Blitz- oder Wunderheilung – gibt es das?
Für den folgenden Fall verbürge ich mich. Es ist Jahre her und war am Anfang meiner „Karriere“. Wenn überhaupt war es Anfängerglück.
Aber ich beschreibe hier den unglaublichen Fall einer „Wunderheilung“, anders kann man das gar nicht beschreiben. Natürlich ohne Hokus Pokus oder Magie oder faulen Zauber.
Heilung in nur einer Stunde in einem nahezu aussichtslosen Fall?
Wohlan, dann will ich mal berichten.
Also, ich hatte gerade als blutjunger Arzt meine erste Stelle angetreten. In einer Augenarztpraxis.
Dort durfte ich nicht nur, sondern ich war sogar dazu gezwungen, Patienten alleine zu behandeln. Zu den vielen klassischen Fällen wie grauer oder grüner Star, Kontaktlinsenanpassung oder Brillenbestimmung kamen immer auch mal wieder einige Patienten mit eher exotischen Erkrankungen zu mir. Dafür war ich dankbar, denn so werde ich auch heute noch regelmäßig aus der Routine heraus gerissen.
Es war an einem Nachmittag, relativ gutes Wetter, nicht besonders viel los. Vielleicht gerade in der Ferienzeit, wo alle im Urlaub sind. Kommt also ein noch junger Mann von vielleicht maximal 40 Jahren bei mir rein und fängt an zu erzählen.
Seine Lebensgeschichte. Nun, ich war gutmütig und habe ich gewähren lassen. Im Hochbetrieb hätte ich sicher bald die Reißleine gezogen und auf augenärztliche Untersuchungstechniken wie Sehkraftbestimmung oder Augeninnendruckmessung gedrängt.
Ich ließ ihn jedoch reden. Und er redete.
Über seine Kindheit.
Seine Heroinsucht.
Er offenbarte sich mir als Heroinsüchtiger.
Fragen durfte ich nicht stellen. Er redete einfach. Und ich hörte zu.
Er wollte mir unbedingt von Freud erzählen.
Von dem bekannten Sigmund Freud und über die Psychoanalyse.
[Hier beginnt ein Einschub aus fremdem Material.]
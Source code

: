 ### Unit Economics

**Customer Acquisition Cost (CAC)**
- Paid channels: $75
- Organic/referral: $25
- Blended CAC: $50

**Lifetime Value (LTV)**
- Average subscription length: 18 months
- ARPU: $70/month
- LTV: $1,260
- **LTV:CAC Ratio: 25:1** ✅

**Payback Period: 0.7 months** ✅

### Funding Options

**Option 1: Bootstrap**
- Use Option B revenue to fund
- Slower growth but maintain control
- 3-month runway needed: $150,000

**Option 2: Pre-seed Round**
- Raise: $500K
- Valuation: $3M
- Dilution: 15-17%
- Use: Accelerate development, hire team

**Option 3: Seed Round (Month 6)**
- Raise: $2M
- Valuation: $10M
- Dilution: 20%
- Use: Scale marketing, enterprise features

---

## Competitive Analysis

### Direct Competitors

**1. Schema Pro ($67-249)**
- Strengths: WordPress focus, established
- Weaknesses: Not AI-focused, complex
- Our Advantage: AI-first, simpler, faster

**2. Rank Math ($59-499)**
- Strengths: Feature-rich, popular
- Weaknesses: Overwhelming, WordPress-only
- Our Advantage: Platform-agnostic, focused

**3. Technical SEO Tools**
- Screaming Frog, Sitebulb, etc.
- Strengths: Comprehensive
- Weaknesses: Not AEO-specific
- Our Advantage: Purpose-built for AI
Und über den bekannten Ödipuskomplex.
Den zentralen Baustein der Lehre Freuds.
In der klassischen Tragödie nach Sophokles (‚oidipus rex‘) ermordete Ödipus seinen Vater um seine Mutter zur Frau nehmen zu können. Dies ist klassisches Repertoire, nicht nur der Psychoanalyse, sondern auch im Abitur Leistungskurs Germanistik, so wie „Antigone“ oder Thomas Mann.
Das Ganze hat dann wohl so eine Stunde gedauert.
Dann sagte er mir, nun er hätte sich jetzt nun mit seinem Vater versöhnt.
Er war absolut entspannt und friedlich.
Er sagte zu mir : „Nun bin ich nicht mehr heroinsüchtig. Sie haben mich geheilt. Danke Herr Doktor!“
Er schüttelte mir die Hand und ging.
Ja, und damit war dann diese Behandlungsepisode zu Ende.
Nach etwa einer Stunde. Und ich war reichlich perplex.
Seltsam? Nun, hat sich aber so abgespielt.
Notabene: Bei Frauen gibt’s den Ödipuskomplex auch. Der heißt dann „Elektra“. Ist auch eine klassische Tragödie. Es handelt sich dabei nach Freud um „Penisneid“.